Внимательно чуть сверху смотрю на неё, … а сам как будто переношусь к ней - чтобы совсем рядом: как будто обнимаю, как вроде прислоняю её головушку к себе на плечо, и тихо поглаживаю… И что-то шепчу. Она не слышит. Просто рядом с ней голос. Ей это надо сейчас: голос живого человека. И дарю ей тепло. Тепло своей Души, и своих рук.
Бедные. Бедные наши постаревшие девочки. Беда то какая у вас. Сколько же вас теперь таких вот, да по всей нашей стране?! Сколько горя?!
- Вас встретят?
- (едва качает головой в стороны), мне тут рядом. Зачем кого-то утруждать собою?!
- Может Вам чая? Я принесу. Или водички? Я – сейчас…
- Нет. Не надо, (и придерживает мои руки…, ну чтоб не ушёл), … ничего не надо.
- Прошу Вас, поговорите со мной. Как Ваше имя?
Глажу её натруженные ладошки… Внимательно смотрю на неё. Всё ещё молчит… и вдруг тихонько, из забытья:
- Валя.
- Валя, Валечка, мне это очень важно, поговорите со мной. Какой он – Ваш сын? Мне важно знать. Что он Вам в последний раз сказал? ... Радостный был? Весёлый? Каким он был? Помните, что он Вам тогда сказал? Поговорите со мной, прошу Вас...
Медленно, как и сам этот старючий пассажирский раритет, что «кланяется каждому верстовому столбу», с запинками, перемешанными слезами и внезапными улыбками, то тягуче, а то рвано, начинает проистекать её история, их история: … роддом, первые шаги, бессонные ночи, первые зубки, детсад – утренник, короткие шортики – все в растаявшей шоколадке, и щёчки тоже, и … и дальше, дальше, дальше…
Слушаю. Даже нет … - внимаю. Каждому слову, каждому вздоху. Стараюсь уловить малейший оттенок в её голосе, каждый надрыв. Каждое движение. И грею, грею её руки… И Душу.
… Даже не заметили, как в проходе появилась проводница: «через три минуты – прибываем, не забывайте вещи»…
- Валечка, там на визитке есть мой телефон, пусть ваша племянница наберёт меня. Я через неё передам Вам свою книжку. Давно написал…, когда сам был на краю жизни. О том «как помочь себе, когда вам уже никто не в силах помочь», может что-то найдёте в ней для себя.
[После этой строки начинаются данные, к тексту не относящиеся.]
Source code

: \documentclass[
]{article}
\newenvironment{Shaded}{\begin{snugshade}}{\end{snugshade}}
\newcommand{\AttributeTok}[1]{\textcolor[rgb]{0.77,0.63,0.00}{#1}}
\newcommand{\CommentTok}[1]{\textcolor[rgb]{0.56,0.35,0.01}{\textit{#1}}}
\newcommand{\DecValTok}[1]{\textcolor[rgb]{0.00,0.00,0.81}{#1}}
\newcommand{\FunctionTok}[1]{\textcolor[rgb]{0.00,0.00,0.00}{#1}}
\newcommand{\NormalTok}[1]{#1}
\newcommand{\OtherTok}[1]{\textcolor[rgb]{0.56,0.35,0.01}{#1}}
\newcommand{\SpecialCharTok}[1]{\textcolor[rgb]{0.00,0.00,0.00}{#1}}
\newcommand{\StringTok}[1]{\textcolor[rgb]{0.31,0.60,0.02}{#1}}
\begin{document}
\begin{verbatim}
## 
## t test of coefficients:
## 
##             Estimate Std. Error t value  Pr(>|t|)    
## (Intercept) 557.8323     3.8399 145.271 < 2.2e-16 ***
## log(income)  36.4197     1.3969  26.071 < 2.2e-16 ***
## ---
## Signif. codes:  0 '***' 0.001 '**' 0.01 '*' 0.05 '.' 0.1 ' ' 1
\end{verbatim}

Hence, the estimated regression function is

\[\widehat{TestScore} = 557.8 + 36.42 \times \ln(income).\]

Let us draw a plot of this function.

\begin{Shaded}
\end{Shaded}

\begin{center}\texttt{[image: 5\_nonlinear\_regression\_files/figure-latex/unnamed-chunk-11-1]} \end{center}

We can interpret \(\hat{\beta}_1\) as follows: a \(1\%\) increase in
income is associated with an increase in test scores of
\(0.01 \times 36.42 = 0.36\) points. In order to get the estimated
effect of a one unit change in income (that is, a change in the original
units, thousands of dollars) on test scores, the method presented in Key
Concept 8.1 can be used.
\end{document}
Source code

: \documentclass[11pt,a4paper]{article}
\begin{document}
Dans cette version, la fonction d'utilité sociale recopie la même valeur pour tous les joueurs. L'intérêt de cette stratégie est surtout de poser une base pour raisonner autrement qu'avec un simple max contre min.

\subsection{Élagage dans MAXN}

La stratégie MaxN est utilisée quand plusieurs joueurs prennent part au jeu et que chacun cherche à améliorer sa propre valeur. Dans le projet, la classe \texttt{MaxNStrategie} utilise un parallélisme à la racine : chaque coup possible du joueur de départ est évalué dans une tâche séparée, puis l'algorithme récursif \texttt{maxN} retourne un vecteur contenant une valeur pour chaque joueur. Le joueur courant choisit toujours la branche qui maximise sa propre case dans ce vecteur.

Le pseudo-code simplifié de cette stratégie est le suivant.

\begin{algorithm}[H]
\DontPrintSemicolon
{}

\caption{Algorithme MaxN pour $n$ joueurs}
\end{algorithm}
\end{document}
Да, вот ещё! Вот Вам сейчас листик, ручка. Пишите прямо сейчас, … своею рукой:
- Пожалуйста, прости меня …
- Я сожалею …
- Я благодарю тебя …
- Я люблю тебя…
Валя, попробуйте это, обязательно: проговаривайте по кругу эти слова. Много-много раз. И в конце каждой фразы – имя. Имя сына. Повторяйте столько, как того Душа просит. Ваша Душа. Поверьте - станет чуть легче…. Я это точно знаю… Мы с Вами – сильные. Очень. И мы ещё нужны нашим родным.
(Проводница торопит к выходу. Обнимаемся. Душа к Душе)
- Позвоните мне, как встретит племянница. Обязательно. И сразу же скажите ей, чтобы мне завтра утром позвонила… А то я к Вам на «окрошку» не приеду… ;)
… Она чуть улыбается. Мне.
--------
Трудно. Очень трудно смотреть на Мир глазами этой мамы. Этих мам.